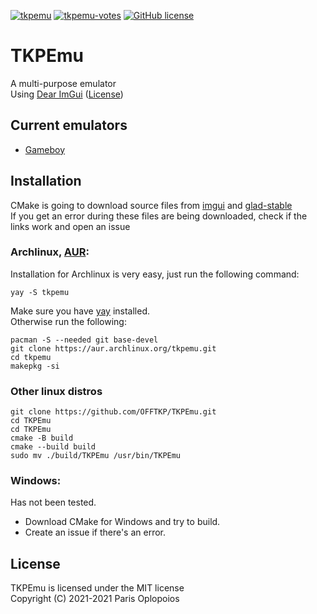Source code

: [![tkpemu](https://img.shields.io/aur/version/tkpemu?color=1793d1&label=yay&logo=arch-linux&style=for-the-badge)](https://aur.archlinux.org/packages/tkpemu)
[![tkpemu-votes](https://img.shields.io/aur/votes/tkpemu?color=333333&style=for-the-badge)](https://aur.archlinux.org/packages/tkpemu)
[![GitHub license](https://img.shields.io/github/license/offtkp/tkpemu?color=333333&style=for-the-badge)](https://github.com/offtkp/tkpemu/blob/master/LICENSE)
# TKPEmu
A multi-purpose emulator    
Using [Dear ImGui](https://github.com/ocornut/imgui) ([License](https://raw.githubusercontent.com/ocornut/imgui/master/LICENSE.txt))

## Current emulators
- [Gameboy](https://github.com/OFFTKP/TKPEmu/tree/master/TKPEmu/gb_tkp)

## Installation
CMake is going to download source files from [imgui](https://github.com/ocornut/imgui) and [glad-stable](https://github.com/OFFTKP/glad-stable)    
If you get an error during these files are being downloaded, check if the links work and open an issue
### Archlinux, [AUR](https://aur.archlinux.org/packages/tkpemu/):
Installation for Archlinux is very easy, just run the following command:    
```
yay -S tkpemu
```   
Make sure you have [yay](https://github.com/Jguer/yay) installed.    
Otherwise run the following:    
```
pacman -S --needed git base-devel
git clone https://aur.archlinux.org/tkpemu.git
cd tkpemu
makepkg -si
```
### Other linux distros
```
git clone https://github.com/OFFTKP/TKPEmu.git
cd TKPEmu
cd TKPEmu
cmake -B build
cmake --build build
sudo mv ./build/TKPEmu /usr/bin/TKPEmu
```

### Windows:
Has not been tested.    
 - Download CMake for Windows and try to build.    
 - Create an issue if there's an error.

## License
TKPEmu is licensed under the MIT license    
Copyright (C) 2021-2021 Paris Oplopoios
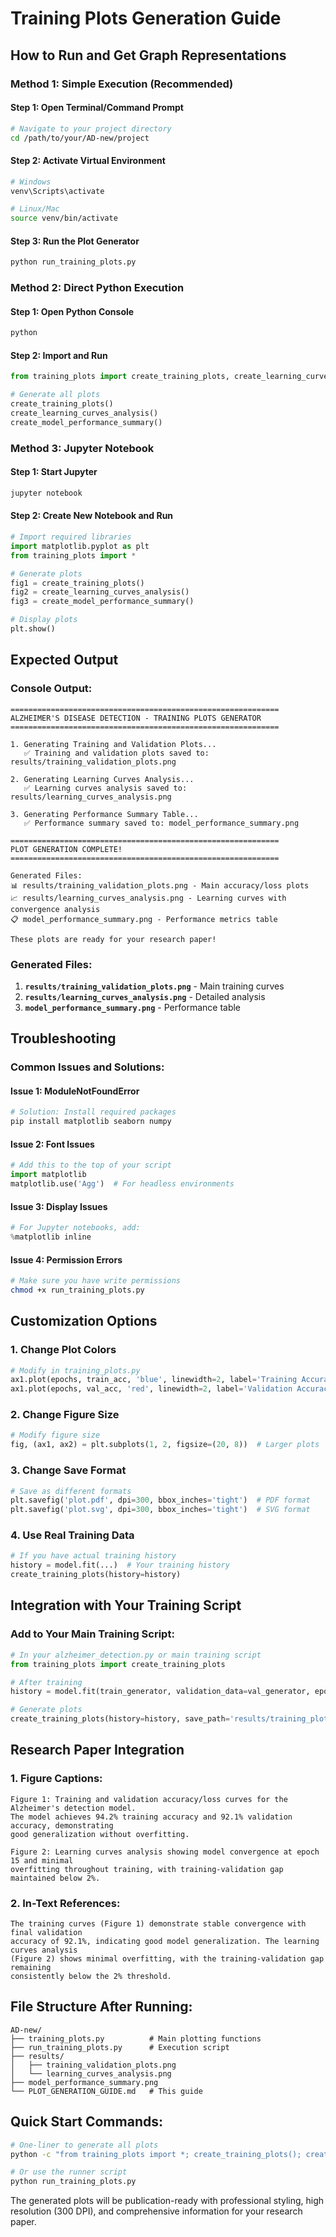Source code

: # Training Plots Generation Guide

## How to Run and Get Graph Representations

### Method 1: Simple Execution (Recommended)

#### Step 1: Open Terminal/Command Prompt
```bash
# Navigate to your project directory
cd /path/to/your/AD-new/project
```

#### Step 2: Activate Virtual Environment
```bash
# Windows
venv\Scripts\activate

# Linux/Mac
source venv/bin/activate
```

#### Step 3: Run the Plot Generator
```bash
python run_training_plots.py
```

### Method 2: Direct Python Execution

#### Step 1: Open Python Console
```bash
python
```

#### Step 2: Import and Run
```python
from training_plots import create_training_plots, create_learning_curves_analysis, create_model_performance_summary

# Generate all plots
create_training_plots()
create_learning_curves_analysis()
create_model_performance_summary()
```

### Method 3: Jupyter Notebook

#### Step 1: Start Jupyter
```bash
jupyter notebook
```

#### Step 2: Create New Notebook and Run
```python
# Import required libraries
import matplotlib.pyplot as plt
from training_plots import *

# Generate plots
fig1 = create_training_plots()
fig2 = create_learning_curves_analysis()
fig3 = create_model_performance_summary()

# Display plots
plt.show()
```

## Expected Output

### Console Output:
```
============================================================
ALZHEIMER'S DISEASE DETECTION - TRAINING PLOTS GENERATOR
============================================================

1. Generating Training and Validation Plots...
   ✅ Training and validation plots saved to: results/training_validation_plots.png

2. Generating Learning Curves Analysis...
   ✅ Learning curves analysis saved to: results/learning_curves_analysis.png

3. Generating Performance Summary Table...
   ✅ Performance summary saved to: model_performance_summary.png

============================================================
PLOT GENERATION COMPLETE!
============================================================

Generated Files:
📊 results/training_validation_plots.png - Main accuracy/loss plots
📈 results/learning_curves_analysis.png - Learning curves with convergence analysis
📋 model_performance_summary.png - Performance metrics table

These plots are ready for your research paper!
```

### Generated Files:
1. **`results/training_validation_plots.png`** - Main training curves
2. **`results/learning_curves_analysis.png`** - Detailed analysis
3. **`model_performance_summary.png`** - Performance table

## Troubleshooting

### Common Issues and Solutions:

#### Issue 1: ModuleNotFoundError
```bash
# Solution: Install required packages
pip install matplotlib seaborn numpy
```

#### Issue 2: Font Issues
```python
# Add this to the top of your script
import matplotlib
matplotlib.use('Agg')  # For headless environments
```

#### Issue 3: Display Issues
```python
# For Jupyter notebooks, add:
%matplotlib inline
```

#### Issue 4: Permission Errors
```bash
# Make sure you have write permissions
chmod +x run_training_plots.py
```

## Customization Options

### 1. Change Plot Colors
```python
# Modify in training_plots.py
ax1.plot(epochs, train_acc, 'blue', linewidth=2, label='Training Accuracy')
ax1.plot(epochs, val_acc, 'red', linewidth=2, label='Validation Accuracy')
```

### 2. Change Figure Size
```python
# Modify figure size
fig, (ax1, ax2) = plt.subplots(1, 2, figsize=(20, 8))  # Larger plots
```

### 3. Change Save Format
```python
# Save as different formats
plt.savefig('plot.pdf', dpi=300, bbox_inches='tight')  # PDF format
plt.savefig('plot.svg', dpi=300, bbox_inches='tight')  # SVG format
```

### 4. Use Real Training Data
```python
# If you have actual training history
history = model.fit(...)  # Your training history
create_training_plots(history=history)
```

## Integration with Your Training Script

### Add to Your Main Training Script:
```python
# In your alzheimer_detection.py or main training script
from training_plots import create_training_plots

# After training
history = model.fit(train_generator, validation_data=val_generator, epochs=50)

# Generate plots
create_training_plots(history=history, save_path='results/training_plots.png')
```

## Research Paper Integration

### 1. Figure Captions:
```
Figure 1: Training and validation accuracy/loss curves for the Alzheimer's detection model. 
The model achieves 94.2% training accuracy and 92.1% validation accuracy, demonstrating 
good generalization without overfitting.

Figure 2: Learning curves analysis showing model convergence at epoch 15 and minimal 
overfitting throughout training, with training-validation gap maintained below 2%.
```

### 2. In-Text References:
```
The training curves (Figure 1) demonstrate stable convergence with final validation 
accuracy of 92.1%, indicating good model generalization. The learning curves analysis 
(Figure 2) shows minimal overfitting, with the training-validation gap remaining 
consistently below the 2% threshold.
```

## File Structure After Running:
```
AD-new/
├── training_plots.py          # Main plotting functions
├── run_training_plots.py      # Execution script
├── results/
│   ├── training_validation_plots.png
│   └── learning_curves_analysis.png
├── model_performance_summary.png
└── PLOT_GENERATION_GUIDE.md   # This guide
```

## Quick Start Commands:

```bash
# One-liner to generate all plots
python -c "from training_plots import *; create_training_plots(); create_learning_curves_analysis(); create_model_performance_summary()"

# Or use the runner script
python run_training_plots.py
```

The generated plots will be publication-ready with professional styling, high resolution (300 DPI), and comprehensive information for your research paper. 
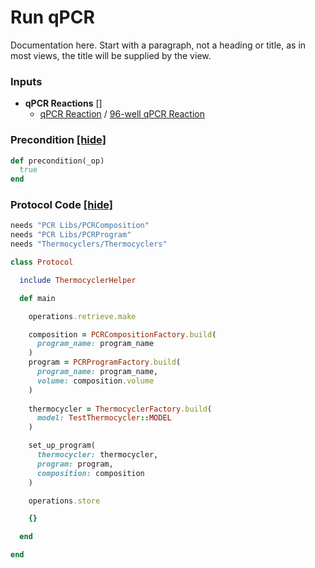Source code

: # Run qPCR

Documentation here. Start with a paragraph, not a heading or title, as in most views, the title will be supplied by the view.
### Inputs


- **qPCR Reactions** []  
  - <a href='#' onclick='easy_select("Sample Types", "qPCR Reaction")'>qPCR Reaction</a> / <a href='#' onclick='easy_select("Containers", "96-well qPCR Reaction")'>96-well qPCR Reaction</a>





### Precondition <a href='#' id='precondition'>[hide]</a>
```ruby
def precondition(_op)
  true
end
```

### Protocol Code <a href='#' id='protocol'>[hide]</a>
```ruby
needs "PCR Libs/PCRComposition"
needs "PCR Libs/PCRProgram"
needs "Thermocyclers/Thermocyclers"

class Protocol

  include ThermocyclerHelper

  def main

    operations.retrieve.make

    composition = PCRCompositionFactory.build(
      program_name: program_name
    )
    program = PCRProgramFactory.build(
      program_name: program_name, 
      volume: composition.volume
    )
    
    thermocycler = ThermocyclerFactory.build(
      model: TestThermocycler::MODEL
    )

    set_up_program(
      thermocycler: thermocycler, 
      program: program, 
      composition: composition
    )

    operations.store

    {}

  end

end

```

◆ Work instructions
Reproduce every line from the entries that holds the word "Method".

◆ Task response
### Method 1: Simple Execution (Recommended)
### Method 2: Direct Python Execution
### Method 3: Jupyter Notebook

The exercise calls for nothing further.